Search the data below for the word "条件渲染" and report how many lines contain it, with no added words.
===== PROVIDED RECORDS =====
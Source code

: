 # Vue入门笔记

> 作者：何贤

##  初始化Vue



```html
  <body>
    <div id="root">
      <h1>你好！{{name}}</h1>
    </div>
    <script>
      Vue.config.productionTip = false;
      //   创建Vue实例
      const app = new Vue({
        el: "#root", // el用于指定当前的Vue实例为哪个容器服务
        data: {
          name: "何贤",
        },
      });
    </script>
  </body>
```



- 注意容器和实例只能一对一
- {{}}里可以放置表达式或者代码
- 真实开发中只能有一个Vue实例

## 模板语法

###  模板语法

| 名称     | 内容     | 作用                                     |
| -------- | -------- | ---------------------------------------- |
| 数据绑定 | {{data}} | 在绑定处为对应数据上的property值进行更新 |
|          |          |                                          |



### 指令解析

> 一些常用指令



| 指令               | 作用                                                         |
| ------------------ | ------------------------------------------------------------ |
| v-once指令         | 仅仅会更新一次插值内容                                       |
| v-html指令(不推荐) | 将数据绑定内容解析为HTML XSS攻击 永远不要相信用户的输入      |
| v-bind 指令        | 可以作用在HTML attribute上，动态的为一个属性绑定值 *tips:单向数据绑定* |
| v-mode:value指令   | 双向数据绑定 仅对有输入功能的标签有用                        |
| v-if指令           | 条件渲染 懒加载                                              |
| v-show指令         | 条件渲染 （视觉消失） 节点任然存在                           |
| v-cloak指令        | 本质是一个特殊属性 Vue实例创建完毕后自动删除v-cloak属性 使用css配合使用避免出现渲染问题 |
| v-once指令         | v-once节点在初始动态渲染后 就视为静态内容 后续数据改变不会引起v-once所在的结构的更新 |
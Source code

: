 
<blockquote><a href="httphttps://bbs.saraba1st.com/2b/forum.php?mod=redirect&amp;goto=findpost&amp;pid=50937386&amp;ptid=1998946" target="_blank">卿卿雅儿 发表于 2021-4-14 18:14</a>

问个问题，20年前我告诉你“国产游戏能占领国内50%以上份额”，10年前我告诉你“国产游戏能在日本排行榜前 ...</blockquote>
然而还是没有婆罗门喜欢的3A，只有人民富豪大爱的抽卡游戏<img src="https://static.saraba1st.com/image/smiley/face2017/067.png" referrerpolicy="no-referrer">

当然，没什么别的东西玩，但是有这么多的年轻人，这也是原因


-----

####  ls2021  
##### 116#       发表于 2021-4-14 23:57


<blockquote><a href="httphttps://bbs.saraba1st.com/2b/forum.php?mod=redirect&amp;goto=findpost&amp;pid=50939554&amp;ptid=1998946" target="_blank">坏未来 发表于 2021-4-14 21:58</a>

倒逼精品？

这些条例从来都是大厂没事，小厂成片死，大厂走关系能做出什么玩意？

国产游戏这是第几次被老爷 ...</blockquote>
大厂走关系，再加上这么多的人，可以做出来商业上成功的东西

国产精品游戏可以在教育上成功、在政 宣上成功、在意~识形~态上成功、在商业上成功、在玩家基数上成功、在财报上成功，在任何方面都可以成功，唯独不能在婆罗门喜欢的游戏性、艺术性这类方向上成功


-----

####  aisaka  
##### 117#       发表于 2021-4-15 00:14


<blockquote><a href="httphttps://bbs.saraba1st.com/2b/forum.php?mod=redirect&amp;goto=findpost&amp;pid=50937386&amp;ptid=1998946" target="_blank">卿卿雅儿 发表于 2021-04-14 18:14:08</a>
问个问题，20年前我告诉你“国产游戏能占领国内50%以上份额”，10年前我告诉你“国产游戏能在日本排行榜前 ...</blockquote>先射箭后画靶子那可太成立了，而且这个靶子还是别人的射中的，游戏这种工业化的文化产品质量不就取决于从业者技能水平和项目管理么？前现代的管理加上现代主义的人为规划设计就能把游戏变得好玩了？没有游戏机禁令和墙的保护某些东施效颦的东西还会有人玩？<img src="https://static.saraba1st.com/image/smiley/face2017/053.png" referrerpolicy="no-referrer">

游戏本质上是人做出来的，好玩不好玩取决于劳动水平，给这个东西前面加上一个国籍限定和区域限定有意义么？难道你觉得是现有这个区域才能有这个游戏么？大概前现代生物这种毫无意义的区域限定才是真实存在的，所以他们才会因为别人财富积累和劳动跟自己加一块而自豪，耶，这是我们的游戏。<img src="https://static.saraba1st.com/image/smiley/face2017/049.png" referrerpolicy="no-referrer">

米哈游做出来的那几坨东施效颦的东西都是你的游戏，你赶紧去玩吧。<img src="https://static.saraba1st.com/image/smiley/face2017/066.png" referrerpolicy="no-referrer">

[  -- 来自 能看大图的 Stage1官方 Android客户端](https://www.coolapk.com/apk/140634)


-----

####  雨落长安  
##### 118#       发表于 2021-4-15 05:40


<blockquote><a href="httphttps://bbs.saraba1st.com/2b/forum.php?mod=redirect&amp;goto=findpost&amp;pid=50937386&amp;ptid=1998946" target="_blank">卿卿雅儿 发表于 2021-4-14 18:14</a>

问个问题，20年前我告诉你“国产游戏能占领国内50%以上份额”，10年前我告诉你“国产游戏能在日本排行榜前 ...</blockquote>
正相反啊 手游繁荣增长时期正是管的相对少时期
=====
§ WRITTEN SOLUTION
2